──────── DATA SECTION ────────
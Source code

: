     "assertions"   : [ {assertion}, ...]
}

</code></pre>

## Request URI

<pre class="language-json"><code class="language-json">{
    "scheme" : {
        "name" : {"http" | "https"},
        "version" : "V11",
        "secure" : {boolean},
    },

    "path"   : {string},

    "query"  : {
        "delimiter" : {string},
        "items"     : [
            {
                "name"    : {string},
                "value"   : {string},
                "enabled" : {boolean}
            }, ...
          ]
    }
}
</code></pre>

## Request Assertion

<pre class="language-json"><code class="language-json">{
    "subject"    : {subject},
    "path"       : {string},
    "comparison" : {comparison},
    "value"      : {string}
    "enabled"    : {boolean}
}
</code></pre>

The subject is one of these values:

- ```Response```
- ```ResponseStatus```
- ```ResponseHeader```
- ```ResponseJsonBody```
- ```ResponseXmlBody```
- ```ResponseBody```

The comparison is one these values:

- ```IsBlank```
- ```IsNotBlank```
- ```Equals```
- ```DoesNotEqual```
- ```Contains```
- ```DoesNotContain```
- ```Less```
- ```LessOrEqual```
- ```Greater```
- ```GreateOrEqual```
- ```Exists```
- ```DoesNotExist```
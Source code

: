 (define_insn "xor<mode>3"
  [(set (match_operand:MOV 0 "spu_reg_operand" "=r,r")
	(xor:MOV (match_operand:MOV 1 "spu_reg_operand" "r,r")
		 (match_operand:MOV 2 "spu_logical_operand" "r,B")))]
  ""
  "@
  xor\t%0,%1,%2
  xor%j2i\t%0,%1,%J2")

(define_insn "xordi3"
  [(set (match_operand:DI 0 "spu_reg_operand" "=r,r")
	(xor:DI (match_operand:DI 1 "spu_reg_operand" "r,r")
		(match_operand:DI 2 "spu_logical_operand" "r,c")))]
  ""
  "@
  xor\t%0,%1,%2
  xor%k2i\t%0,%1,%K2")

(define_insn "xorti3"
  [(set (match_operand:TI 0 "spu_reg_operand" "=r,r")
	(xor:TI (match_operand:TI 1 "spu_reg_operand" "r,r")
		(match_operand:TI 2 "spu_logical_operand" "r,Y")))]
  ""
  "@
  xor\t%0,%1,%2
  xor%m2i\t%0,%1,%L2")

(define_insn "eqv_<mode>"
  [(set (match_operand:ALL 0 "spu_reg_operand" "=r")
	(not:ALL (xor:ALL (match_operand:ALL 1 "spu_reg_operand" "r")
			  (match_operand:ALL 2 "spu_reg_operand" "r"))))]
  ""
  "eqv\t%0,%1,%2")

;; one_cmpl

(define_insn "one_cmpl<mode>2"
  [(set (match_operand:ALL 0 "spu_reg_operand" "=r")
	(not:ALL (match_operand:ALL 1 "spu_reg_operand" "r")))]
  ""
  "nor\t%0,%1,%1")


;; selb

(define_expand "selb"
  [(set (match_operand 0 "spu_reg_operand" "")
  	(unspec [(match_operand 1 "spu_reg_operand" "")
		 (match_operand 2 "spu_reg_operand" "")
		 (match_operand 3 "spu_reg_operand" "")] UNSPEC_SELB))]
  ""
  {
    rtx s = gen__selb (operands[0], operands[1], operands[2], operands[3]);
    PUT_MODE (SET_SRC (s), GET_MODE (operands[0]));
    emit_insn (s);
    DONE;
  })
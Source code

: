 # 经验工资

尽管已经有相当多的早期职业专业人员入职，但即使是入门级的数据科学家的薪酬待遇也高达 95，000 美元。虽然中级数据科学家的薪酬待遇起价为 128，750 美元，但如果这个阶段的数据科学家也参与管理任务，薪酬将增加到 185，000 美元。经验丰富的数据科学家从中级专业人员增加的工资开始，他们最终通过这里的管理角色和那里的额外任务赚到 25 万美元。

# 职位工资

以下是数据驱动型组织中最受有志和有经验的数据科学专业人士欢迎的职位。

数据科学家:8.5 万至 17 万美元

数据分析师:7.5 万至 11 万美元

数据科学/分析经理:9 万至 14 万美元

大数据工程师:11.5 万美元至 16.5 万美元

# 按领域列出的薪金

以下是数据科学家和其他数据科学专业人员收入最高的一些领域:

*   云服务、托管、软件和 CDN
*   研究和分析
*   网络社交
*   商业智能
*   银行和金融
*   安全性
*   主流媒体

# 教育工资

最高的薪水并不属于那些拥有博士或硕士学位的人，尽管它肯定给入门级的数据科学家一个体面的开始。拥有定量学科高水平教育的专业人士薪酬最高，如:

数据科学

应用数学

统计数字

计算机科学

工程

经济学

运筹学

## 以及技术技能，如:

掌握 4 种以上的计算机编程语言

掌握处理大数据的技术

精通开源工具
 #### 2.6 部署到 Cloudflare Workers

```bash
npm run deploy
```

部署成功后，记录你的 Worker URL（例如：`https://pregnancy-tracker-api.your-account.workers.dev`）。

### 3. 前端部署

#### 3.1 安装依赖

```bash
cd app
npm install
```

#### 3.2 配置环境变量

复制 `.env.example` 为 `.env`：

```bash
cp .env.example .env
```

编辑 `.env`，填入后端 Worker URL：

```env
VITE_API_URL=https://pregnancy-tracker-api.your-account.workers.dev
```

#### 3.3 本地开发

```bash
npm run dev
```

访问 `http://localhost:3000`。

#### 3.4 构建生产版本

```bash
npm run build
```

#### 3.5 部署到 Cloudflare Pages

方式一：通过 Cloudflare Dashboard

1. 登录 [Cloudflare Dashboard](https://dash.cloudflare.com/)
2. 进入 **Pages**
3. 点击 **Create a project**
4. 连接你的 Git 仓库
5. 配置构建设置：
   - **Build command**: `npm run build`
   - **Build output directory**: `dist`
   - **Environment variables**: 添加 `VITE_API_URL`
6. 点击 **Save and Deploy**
────────
__WHAT YOU ARE ASKED TO DO__.
All lines in the preceding records that hold the word "pregnancy" need to be copied.

__EXERCISE RESULT__.
部署成功后，记录你的 Worker URL（例如：`https://pregnancy-tracker-api.your-account.workers.dev`）。
VITE_API_URL=https://pregnancy-tracker-api.your-account.workers.dev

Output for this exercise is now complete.